Reproduce every record below exactly, with the pictures left out.

::: Given entries

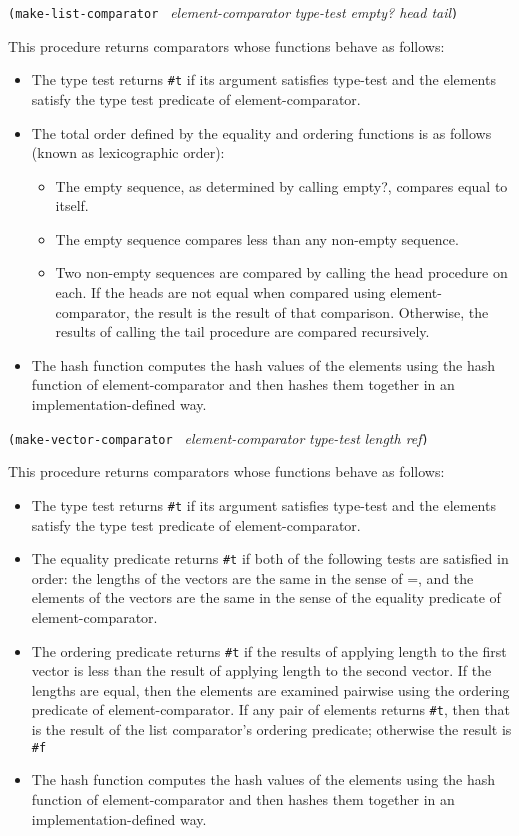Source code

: \texttt{(make-list-comparator\ } \emph{element-comparator}
\emph{type-test empty? head tail}\texttt{)}

This procedure returns comparators whose functions behave as follows:

\begin{itemize}
\item
  The type test returns \texttt{\#t} if its argument satisfies type-test
  and the elements satisfy the type test predicate of
  element-comparator.
\item
  The total order defined by the equality and ordering functions is as
  follows (known as lexicographic order):

  \begin{itemize}
  \tightlist
  \item
    The empty sequence, as determined by calling empty?, compares equal
    to itself.
  \item
    The empty sequence compares less than any non-empty sequence.
  \item
    Two non-empty sequences are compared by calling the head procedure
    on each. If the heads are not equal when compared using
    element-comparator, the result is the result of that comparison.
    Otherwise, the results of calling the tail procedure are compared
    recursively.
  \end{itemize}
\item
  The hash function computes the hash values of the elements using the
  hash function of element-comparator and then hashes them together in
  an implementation-defined way.
\end{itemize}

\texttt{(make-vector-comparator\ } \emph{element-comparator}
\emph{type-test} \emph{length ref}\texttt{)}

This procedure returns comparators whose functions behave as follows:

\begin{itemize}
\item
  The type test returns \texttt{\#t} if its argument satisfies type-test
  and the elements satisfy the type test predicate of
  element-comparator.
\item
  The equality predicate returns \texttt{\#t} if both of the following
  tests are satisfied in order: the lengths of the vectors are the same
  in the sense of =, and the elements of the vectors are the same in the
  sense of the equality predicate of element-comparator.
\item
  The ordering predicate returns \texttt{\#t} if the results of applying
  length to the first vector is less than the result of applying length
  to the second vector. If the lengths are equal, then the elements are
  examined pairwise using the ordering predicate of element-comparator.
  If any pair of elements returns \texttt{\#t}, then that is the result
  of the list comparator's ordering predicate; otherwise the result is
  \texttt{\#f}
\item
  The hash function computes the hash values of the elements using the
  hash function of element-comparator and then hashes them together in
  an implementation-defined way.
\end{itemize}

::::::

- [Exercise solution]:
Source code

: \texttt{(make-list-comparator\ } \emph{element-comparator}
\emph{type-test empty? head tail}\texttt{)}

This procedure returns comparators whose functions behave as follows:

\begin{itemize}
\item
  The type test returns \texttt{\#t} if its argument satisfies type-test
  and the elements satisfy the type test predicate of
  element-comparator.
\item
  The total order defined by the equality and ordering functions is as
  follows (known as lexicographic order):

  \begin{itemize}
  \tightlist
  \item
    The empty sequence, as determined by calling empty?, compares equal
    to itself.
  \item
    The empty sequence compares less than any non-empty sequence.
  \item
    Two non-empty sequences are compared by calling the head procedure
    on each. If the heads are not equal when compared using
    element-comparator, the result is the result of that comparison.
    Otherwise, the results of calling the tail procedure are compared
    recursively.
  \end{itemize}
\item
  The hash function computes the hash values of the elements using the
  hash function of element-comparator and then hashes them together in
  an implementation-defined way.
\end{itemize}

\texttt{(make-vector-comparator\ } \emph{element-comparator}
\emph{type-test} \emph{length ref}\texttt{)}

This procedure returns comparators whose functions behave as follows:

\begin{itemize}
\item
  The type test returns \texttt{\#t} if its argument satisfies type-test
  and the elements satisfy the type test predicate of
  element-comparator.
\item
  The equality predicate returns \texttt{\#t} if both of the following
  tests are satisfied in order: the lengths of the vectors are the same
  in the sense of =, and the elements of the vectors are the same in the
  sense of the equality predicate of element-comparator.
\item
  The ordering predicate returns \texttt{\#t} if the results of applying
  length to the first vector is less than the result of applying length
  to the second vector. If the lengths are equal, then the elements are
  examined pairwise using the ordering predicate of element-comparator.
  If any pair of elements returns \texttt{\#t}, then that is the result
  of the list comparator's ordering predicate; otherwise the result is
  \texttt{\#f}
\item
  The hash function computes the hash values of the elements using the
  hash function of element-comparator and then hashes them together in
  an implementation-defined way.
\end{itemize}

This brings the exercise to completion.